In recent months, the U.S. Justice Department has issued subpoenas against Facebook and web host DreamHost for records of thousands, perhaps millions, of citizens who expressed interest in protesting President Trump’s inauguration. Such requests, while perhaps well-intentioned, impinge on constitutional values embodied in the First, Fourth, and Fifth amendments. And worryingly, there is no good way now to ensure such values are respected.

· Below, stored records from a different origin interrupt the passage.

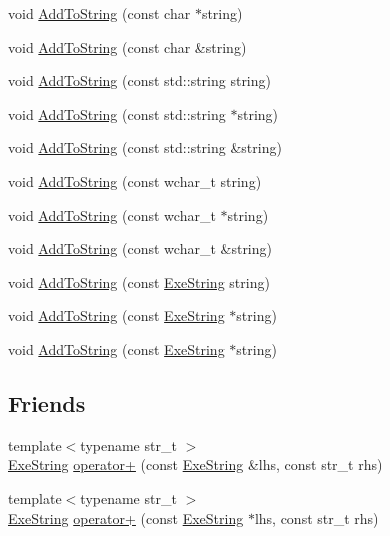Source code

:\begin{DoxyCompactItemize}
\item 
void \hyperlink{class_tri_1_1_util_1_1_exe_string_a183d4b7bf044a6f8996358fd14bc33d8}{Add\+To\+String} (const char $\ast$string)
\item 
void \hyperlink{class_tri_1_1_util_1_1_exe_string_a61b9b629f1ab67e64eba72244b20c8ed}{Add\+To\+String} (const char \&string)
\item 
void \hyperlink{class_tri_1_1_util_1_1_exe_string_a95bacbd03101e1aeca32fcd8aab33809}{Add\+To\+String} (const std\+::string string)
\item 
void \hyperlink{class_tri_1_1_util_1_1_exe_string_a29af37307be8870f27537e2d112f70fe}{Add\+To\+String} (const std\+::string $\ast$string)
\item 
void \hyperlink{class_tri_1_1_util_1_1_exe_string_a763314fbba2b83f286c204be6b26ec43}{Add\+To\+String} (const std\+::string \&string)
\item 
void \hyperlink{class_tri_1_1_util_1_1_exe_string_afb3e1f7f0f415501dbab9a165d40c0b4}{Add\+To\+String} (const wchar\+\_\+t string)
\item 
void \hyperlink{class_tri_1_1_util_1_1_exe_string_a94c16f181c6d8f9047993f8fdcc3cc73}{Add\+To\+String} (const wchar\+\_\+t $\ast$string)
\item 
void \hyperlink{class_tri_1_1_util_1_1_exe_string_a67598806ed24e724fdf46f1044419bc3}{Add\+To\+String} (const wchar\+\_\+t \&string)
\item 
void \hyperlink{class_tri_1_1_util_1_1_exe_string_a129480edb4b24872c2aa9f1183b91bac}{Add\+To\+String} (const \hyperlink{class_tri_1_1_util_1_1_exe_string}{Exe\+String} string)
\item 
void \hyperlink{class_tri_1_1_util_1_1_exe_string_a436a197a9e1b2ab4911b771612c6c39d}{Add\+To\+String} (const \hyperlink{class_tri_1_1_util_1_1_exe_string}{Exe\+String} $\ast$string)
\item 
void \hyperlink{class_tri_1_1_util_1_1_exe_string_a436a197a9e1b2ab4911b771612c6c39d}{Add\+To\+String} (const \hyperlink{class_tri_1_1_util_1_1_exe_string}{Exe\+String} $\ast$string)
\end{DoxyCompactItemize}
\subsection*{Friends}
\begin{DoxyCompactItemize}
\item 
{\footnotesize template$<$typename str\+\_\+t $>$ }\\\hyperlink{class_tri_1_1_util_1_1_exe_string}{Exe\+String} \hyperlink{class_tri_1_1_util_1_1_exe_string_a39806d6e0c1844d9e262b196034caafb}{operator+} (const \hyperlink{class_tri_1_1_util_1_1_exe_string}{Exe\+String} \&lhs, const str\+\_\+t rhs)
\item 
{\footnotesize template$<$typename str\+\_\+t $>$ }\\\hyperlink{class_tri_1_1_util_1_1_exe_string}{Exe\+String} \hyperlink{class_tri_1_1_util_1_1_exe_string_ac94b1281e2ba4a38327d8f096009d1e7}{operator+} (const \hyperlink{class_tri_1_1_util_1_1_exe_string}{Exe\+String} $\ast$lhs, const str\+\_\+t rhs)
\end{DoxyCompactItemize}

Prosecutors often subpoena businesses for personal and revealing documents in white-collar and criminal cases. During the Whitewater investigation in 1998, Independent Counsel Kenneth Starr demanded records from the Washington, D.C. bookstore Kramerbooks respecting President Clinton’s purchases. Five years earlier, Senate investigators subpoenaed Sen. Bob Packwood’s diaries. And the reporter who obtained Judge Robert Bork’s video rental records in 1987 could as easily have been a zealous prosecutor.
Social media and web-hosted platforms generate business records much like bookstores, libraries, and video stores—just at a much higher rate, and entangling many more people. The Justice Department’s request to DreamHost, for example, potentially swept in 1.3 million people.
Prosecutors often have legitimate interests in these records. The ongoing Las Vegas investigation into gunman Stephen Paddock, for example, will properly reach records of his online activity. Many terrorist investigations hinge on tracking suspects’ interactions with online radicalizers, necessitating the acquisition of records.